I'd like every line from the material below that has "label" in it.

Extracted data:
+++
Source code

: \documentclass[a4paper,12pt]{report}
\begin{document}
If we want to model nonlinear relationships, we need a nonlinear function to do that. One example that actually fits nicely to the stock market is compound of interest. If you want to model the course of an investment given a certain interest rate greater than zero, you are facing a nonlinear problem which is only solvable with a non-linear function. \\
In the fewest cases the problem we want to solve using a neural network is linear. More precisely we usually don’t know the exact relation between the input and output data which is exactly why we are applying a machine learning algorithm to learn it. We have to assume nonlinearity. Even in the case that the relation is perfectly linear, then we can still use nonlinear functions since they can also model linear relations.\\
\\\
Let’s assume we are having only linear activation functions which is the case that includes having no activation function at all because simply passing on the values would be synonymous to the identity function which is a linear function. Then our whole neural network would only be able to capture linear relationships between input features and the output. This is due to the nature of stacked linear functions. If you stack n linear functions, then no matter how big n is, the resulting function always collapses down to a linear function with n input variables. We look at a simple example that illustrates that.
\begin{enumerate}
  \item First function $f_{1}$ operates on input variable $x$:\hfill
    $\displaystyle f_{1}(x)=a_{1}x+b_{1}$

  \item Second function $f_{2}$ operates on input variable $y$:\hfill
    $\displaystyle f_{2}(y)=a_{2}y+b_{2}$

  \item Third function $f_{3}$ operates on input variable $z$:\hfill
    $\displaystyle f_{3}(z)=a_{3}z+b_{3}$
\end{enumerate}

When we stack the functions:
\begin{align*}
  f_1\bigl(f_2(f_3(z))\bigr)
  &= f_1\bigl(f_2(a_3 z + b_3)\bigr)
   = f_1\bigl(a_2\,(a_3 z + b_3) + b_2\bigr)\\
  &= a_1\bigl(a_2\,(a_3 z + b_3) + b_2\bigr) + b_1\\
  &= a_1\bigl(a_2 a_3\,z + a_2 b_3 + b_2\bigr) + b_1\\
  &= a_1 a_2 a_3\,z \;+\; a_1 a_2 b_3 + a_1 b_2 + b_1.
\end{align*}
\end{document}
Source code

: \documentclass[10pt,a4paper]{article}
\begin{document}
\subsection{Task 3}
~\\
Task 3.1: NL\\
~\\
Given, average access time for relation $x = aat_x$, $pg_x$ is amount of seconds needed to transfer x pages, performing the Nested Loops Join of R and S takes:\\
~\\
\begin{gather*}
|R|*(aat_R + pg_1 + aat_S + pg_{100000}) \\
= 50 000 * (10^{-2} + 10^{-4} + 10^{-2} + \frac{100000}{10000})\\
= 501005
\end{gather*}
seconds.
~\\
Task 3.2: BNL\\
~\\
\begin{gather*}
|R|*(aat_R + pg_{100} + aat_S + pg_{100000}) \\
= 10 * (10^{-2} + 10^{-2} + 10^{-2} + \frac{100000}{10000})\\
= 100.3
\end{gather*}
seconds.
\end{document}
+++
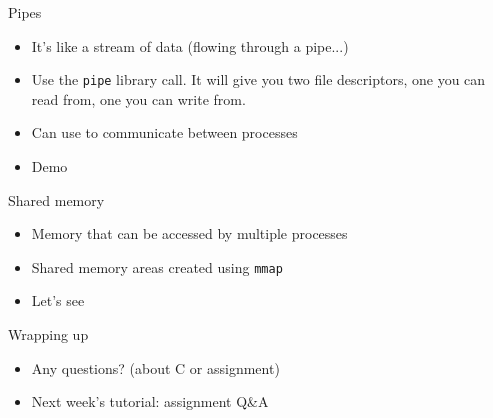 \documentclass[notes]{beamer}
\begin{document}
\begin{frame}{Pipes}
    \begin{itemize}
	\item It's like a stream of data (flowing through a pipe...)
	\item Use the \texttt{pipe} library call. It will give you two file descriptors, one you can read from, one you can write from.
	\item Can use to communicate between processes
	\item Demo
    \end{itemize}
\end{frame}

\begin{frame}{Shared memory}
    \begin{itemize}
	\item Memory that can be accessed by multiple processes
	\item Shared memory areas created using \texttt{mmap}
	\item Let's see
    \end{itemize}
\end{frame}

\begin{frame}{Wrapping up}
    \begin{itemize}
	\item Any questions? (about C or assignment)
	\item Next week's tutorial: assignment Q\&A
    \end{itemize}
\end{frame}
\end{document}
+++
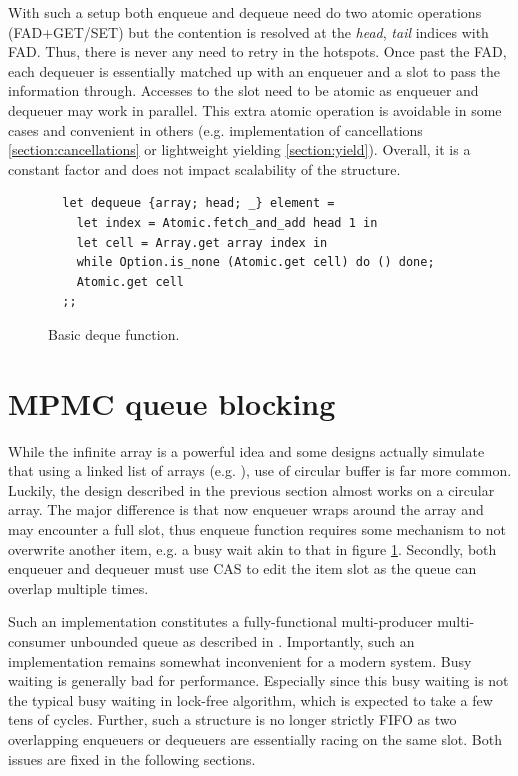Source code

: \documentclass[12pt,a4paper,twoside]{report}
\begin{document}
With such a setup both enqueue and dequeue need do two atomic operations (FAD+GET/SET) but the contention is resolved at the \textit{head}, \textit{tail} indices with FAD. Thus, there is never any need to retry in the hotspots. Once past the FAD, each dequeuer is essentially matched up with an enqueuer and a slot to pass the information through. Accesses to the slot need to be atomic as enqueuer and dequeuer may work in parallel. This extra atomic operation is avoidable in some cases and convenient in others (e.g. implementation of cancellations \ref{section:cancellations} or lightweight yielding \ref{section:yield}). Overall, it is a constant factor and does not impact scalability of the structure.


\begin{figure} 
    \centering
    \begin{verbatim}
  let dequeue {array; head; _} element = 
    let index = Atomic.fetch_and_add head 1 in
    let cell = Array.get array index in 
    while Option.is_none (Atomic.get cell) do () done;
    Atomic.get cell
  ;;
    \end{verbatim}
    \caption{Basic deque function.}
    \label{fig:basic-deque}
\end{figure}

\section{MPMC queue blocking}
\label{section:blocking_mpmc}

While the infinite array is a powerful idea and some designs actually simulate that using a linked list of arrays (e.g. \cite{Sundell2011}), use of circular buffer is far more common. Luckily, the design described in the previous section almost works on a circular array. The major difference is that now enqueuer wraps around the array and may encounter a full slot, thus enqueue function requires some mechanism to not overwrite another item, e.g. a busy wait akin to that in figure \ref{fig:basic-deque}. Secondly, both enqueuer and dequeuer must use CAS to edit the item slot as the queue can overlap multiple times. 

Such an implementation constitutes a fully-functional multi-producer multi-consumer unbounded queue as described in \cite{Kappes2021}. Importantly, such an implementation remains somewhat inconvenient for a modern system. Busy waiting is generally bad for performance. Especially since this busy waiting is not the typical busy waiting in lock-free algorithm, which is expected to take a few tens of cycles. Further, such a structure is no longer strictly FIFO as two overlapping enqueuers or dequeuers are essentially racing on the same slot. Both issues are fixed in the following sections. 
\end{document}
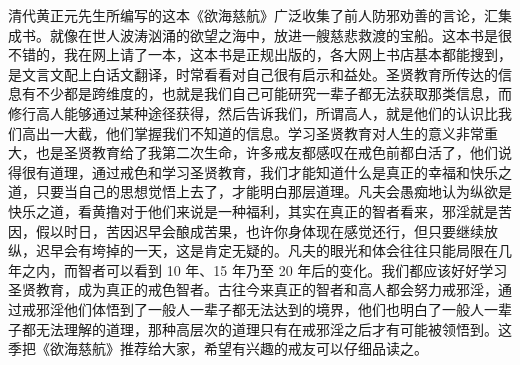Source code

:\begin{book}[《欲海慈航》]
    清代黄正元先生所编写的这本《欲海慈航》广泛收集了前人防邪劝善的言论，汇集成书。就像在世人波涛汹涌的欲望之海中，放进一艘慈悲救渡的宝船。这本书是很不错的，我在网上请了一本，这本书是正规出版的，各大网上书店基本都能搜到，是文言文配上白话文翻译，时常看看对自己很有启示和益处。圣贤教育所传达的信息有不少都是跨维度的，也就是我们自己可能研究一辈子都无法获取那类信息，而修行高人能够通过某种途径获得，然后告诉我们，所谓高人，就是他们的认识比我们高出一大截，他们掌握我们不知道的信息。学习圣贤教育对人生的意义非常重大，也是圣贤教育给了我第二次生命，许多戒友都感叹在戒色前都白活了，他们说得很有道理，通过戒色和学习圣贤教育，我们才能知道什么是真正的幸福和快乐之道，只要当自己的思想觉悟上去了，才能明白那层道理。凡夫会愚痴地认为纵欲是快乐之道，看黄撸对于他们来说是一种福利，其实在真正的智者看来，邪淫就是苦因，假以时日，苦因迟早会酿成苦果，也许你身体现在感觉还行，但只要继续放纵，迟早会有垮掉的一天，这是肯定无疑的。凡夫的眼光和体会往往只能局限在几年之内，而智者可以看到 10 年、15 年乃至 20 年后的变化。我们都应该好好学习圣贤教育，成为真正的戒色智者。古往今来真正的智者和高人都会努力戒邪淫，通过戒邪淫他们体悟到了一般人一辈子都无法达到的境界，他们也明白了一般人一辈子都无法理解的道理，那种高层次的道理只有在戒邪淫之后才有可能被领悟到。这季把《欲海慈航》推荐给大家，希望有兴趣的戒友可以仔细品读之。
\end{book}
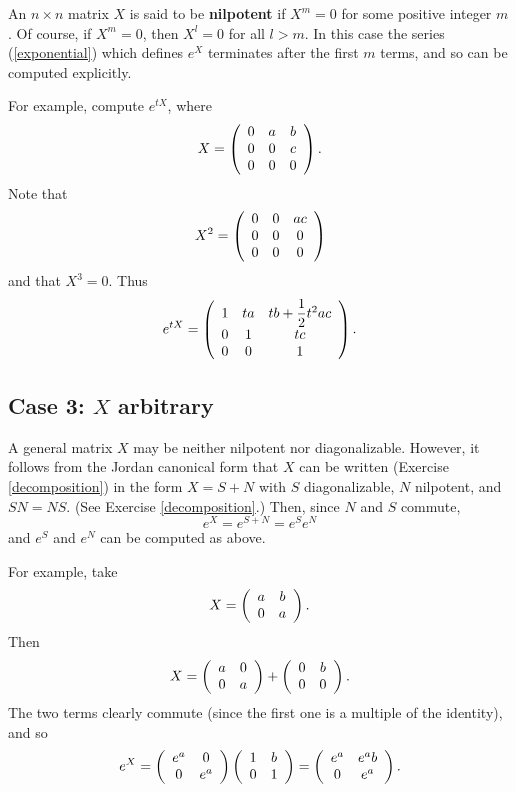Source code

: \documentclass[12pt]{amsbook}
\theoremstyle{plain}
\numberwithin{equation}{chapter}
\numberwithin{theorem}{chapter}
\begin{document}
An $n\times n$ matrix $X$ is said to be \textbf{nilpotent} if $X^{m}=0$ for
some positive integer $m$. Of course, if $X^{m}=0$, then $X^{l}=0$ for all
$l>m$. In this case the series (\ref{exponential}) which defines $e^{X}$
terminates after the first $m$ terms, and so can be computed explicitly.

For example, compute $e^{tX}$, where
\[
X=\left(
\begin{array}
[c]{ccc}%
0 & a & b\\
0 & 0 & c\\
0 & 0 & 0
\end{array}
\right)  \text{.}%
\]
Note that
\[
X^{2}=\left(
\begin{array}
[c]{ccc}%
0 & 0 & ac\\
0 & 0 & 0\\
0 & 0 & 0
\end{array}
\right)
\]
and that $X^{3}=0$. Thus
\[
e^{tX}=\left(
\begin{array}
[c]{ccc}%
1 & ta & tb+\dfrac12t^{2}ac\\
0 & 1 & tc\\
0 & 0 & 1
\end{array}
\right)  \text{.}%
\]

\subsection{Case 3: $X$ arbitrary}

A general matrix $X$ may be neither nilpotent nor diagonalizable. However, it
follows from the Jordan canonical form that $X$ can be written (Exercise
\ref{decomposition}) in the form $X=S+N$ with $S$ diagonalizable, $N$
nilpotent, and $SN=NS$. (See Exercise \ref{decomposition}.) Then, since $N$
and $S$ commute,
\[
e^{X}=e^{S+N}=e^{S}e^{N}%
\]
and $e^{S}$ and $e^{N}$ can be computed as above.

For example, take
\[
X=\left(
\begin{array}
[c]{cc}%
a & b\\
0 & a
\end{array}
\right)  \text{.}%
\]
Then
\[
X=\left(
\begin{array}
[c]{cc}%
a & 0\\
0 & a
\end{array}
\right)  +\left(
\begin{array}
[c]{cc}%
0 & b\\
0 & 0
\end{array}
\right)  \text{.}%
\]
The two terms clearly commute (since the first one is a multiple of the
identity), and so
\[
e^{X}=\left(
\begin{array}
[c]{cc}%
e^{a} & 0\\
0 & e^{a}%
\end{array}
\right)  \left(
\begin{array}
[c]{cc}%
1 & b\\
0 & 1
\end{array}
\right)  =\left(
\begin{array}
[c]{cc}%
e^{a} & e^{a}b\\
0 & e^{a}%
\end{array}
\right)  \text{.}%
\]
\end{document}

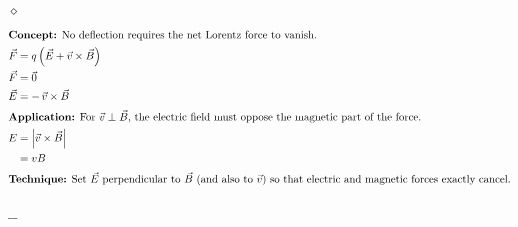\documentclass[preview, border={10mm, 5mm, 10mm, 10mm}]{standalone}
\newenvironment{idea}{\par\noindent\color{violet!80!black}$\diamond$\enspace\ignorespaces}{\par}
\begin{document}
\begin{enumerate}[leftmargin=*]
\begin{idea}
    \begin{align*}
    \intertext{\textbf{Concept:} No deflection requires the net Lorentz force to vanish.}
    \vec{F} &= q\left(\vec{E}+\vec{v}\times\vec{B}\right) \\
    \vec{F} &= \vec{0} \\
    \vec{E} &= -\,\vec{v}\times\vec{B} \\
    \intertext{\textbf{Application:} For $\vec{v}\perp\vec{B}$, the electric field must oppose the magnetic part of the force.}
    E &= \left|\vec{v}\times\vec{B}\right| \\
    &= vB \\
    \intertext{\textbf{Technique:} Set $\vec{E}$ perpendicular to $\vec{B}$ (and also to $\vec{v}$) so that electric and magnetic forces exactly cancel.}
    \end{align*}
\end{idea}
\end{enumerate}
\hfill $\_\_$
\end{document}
+++
Task response:
    \label{fig:basic-deque}
\label{section:blocking_mpmc}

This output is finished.